-- Entries supplied follows --

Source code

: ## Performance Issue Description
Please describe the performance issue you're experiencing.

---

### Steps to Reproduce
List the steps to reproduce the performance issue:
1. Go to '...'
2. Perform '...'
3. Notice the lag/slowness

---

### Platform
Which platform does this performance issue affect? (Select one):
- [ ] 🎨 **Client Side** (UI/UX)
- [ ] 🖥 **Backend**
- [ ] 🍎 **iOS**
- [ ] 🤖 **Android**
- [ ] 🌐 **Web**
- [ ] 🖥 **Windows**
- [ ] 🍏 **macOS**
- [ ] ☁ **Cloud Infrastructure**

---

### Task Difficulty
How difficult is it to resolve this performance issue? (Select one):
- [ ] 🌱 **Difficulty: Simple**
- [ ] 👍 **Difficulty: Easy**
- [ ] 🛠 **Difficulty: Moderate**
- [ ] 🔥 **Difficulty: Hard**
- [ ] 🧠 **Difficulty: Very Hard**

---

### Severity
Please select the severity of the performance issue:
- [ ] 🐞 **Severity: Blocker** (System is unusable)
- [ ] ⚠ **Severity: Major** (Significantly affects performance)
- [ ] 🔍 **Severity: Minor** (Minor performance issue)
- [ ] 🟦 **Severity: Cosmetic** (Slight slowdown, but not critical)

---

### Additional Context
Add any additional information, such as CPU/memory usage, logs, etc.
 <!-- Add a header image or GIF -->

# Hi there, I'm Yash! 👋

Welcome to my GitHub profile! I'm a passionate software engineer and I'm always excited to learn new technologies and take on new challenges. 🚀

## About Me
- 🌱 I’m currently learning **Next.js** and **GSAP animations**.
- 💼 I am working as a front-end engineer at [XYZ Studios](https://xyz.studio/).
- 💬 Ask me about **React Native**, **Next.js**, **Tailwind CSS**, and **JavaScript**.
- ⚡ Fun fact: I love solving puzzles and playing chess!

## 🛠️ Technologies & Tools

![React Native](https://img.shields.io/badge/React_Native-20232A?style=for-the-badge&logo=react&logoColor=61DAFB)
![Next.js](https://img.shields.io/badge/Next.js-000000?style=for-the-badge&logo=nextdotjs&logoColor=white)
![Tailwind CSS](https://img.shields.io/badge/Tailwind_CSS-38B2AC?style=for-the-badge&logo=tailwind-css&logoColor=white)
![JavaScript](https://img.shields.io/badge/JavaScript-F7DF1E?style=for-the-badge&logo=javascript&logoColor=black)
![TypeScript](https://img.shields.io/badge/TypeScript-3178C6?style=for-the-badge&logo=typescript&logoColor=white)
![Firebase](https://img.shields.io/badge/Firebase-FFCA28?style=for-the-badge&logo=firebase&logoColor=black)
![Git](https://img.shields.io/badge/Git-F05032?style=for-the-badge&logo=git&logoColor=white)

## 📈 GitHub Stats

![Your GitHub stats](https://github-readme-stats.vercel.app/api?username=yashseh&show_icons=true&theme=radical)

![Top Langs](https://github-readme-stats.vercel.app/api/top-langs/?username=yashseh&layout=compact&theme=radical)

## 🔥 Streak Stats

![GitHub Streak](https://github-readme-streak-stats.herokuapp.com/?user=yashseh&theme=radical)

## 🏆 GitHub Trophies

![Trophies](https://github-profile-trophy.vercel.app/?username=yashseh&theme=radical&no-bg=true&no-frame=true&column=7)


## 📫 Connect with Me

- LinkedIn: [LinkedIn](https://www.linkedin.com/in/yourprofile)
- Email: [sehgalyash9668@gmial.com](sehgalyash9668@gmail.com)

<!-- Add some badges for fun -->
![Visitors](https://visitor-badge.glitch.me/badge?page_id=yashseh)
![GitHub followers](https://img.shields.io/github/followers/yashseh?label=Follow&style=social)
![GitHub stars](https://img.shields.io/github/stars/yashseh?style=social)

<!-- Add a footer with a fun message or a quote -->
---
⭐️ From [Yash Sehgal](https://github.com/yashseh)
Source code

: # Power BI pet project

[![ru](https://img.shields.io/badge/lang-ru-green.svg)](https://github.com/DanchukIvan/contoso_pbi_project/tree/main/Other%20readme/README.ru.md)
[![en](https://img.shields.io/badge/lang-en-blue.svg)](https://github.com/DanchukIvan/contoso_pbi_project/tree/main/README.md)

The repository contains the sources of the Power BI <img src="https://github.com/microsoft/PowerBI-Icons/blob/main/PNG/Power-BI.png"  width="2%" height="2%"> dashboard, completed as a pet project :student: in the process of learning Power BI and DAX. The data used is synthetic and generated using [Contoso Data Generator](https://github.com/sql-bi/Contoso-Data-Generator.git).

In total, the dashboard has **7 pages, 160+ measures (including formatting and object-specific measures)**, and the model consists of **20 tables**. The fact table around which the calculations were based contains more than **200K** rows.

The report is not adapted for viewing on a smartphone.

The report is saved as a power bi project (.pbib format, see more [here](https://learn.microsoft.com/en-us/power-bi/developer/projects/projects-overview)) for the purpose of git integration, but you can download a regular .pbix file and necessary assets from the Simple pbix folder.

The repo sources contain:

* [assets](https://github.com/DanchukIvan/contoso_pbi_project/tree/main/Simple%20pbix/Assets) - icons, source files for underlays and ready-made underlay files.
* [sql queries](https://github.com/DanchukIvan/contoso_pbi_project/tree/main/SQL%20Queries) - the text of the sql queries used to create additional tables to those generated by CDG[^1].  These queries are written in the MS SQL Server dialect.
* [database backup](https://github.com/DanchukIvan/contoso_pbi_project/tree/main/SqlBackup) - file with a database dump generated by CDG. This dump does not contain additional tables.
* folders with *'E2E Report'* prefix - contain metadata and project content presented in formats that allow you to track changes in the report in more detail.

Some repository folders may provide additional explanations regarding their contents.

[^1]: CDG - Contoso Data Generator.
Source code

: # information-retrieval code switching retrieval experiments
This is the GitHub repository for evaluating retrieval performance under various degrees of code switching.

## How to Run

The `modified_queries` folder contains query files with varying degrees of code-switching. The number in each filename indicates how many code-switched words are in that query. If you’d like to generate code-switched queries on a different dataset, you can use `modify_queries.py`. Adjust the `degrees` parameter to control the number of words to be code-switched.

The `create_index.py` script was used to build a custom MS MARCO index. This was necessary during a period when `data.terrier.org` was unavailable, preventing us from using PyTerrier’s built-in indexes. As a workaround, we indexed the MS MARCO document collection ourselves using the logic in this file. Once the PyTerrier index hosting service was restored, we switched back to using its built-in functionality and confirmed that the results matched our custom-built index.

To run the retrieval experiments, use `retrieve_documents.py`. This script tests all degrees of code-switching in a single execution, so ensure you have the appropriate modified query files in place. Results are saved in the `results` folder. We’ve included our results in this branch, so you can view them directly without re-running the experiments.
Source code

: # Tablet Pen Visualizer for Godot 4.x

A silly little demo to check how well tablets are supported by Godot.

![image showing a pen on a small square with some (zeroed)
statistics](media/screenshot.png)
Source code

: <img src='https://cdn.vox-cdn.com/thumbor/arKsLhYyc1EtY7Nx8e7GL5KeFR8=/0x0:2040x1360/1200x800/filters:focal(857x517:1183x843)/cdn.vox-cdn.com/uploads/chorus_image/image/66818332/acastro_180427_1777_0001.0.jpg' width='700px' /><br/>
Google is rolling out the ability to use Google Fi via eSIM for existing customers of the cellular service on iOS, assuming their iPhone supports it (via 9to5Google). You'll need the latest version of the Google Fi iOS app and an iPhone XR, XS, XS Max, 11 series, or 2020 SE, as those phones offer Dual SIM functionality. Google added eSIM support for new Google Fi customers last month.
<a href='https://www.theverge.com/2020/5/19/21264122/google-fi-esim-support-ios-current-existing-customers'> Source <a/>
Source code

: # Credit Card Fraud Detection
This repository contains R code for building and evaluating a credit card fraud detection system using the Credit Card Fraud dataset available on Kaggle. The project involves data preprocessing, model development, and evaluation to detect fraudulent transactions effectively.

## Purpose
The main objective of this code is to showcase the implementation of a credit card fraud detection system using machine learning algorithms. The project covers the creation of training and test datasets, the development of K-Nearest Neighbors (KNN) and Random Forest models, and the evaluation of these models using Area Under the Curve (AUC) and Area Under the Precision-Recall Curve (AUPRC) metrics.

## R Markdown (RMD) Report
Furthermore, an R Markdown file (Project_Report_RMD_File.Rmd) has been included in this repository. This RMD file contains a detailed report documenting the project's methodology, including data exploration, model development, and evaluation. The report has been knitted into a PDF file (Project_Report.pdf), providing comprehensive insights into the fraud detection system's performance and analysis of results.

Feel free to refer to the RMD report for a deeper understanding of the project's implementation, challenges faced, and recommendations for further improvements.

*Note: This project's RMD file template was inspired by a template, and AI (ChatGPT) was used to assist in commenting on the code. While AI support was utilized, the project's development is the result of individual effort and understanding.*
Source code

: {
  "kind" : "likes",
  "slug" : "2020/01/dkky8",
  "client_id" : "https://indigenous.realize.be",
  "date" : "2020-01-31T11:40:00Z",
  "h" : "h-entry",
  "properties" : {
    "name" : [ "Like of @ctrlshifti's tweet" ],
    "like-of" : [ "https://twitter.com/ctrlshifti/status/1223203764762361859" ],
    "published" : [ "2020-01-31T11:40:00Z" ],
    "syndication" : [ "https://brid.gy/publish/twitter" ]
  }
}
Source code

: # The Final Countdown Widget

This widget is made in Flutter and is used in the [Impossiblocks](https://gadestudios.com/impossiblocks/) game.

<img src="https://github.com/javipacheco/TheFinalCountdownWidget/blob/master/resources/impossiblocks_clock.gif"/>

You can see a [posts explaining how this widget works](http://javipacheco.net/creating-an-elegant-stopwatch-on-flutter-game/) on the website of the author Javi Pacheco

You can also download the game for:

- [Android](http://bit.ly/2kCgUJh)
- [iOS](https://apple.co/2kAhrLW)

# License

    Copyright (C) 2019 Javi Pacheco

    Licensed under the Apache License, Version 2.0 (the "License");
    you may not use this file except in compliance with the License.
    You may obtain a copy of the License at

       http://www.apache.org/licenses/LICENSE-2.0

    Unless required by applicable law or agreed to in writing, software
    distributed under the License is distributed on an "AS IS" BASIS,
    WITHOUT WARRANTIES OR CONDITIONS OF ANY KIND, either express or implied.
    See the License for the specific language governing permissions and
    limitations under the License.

-- Entries supplied concluded --

▸ What you are asked to do
Nothing but the lines with "folders" should be returned, copied from the entries above.

▸ Output below
* folders with *'E2E Report'* prefix - contain metadata and project content presented in formats that allow you to track changes in the report in more detail.
Some repository folders may provide additional explanations regarding their contents.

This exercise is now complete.